◆ Information shown:

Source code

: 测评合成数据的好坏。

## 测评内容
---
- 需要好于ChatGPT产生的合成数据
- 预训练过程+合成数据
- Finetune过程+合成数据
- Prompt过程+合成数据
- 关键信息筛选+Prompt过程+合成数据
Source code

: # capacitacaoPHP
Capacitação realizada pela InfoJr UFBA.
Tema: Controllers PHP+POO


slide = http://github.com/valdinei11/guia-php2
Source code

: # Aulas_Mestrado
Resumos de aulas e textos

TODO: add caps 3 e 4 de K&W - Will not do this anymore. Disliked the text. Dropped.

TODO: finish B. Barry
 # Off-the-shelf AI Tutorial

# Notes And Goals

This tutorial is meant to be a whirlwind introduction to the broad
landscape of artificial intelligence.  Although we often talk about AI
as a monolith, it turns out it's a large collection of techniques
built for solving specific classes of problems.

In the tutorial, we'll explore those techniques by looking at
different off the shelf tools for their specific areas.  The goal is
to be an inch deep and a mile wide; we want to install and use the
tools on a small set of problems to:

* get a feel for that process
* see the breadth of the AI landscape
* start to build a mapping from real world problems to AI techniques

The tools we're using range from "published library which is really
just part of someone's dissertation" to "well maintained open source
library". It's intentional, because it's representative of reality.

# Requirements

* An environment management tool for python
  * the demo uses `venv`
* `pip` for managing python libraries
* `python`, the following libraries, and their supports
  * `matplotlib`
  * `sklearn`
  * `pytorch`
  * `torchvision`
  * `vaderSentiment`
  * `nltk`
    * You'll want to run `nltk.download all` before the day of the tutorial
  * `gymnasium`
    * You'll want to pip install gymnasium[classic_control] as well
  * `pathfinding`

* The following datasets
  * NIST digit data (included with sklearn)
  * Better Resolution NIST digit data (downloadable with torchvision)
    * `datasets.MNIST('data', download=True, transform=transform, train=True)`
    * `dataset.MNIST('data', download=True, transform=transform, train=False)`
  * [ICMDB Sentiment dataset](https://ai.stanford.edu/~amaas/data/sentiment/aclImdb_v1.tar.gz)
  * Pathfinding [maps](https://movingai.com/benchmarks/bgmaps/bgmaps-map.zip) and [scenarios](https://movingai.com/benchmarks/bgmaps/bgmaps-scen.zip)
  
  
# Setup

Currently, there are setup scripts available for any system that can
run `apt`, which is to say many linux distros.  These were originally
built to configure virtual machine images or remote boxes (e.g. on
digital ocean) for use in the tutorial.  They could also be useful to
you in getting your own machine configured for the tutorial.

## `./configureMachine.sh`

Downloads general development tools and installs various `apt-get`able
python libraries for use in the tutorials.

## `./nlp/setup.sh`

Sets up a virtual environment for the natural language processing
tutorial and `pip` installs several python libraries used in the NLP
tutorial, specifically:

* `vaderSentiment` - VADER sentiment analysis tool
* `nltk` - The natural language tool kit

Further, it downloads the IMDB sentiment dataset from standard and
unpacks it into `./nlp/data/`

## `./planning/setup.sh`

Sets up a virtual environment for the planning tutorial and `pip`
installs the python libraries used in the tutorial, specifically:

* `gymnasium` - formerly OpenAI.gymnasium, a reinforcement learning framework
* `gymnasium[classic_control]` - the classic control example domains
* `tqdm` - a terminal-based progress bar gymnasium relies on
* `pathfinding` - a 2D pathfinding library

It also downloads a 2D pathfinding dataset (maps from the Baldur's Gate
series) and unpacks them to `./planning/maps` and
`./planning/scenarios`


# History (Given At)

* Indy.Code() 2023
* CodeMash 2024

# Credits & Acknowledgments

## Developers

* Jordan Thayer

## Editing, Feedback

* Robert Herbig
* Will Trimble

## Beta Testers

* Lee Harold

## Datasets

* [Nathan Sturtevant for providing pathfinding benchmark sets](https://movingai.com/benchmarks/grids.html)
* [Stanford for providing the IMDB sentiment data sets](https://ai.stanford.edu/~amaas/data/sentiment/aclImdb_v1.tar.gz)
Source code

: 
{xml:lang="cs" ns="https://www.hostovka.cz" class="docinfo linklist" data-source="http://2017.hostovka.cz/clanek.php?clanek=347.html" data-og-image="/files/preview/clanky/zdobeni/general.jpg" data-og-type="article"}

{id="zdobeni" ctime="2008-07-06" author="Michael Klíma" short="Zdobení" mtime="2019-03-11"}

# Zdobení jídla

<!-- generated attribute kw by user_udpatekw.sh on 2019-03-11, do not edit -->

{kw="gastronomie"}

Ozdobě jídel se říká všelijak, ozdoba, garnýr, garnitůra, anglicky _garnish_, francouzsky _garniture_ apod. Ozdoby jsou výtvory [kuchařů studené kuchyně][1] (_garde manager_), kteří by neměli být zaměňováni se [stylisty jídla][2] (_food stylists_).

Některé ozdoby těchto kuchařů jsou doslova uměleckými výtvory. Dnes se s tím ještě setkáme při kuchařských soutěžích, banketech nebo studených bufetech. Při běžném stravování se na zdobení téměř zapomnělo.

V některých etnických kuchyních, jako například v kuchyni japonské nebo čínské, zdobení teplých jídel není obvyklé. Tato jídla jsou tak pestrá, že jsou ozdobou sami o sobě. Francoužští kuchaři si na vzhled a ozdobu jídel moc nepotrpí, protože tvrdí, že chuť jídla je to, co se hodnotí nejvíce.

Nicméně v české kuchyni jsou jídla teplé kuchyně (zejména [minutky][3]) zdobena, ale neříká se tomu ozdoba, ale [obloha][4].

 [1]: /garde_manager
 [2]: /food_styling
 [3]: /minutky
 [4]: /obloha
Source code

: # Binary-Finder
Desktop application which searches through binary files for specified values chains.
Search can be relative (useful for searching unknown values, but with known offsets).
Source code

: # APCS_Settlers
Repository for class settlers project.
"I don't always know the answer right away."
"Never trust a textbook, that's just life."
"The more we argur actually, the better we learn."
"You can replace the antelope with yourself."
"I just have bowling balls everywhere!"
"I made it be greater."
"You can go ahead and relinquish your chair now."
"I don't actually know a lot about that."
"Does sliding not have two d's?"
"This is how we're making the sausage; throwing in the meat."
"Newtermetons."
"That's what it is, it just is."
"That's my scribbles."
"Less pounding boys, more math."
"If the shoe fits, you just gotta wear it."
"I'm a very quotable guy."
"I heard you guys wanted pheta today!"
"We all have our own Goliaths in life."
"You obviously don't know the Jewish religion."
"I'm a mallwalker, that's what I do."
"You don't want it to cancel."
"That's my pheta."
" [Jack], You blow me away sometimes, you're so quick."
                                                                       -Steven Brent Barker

◆ Task goal: In the entries above, find the line with "control example domains" and the line with "## Datasets", then set down exactly those two and every line between them, nothing else.

◆ Response to this exercise:
* `gymnasium[classic_control]` - the classic control example domains
* `tqdm` - a terminal-based progress bar gymnasium relies on
* `pathfinding` - a 2D pathfinding library

It also downloads a 2D pathfinding dataset (maps from the Baldur's Gate
series) and unpacks them to `./planning/maps` and
`./planning/scenarios`


# History (Given At)

* Indy.Code() 2023
* CodeMash 2024

# Credits & Acknowledgments

## Developers

* Jordan Thayer

## Editing, Feedback

* Robert Herbig
* Will Trimble

## Beta Testers

* Lee Harold

## Datasets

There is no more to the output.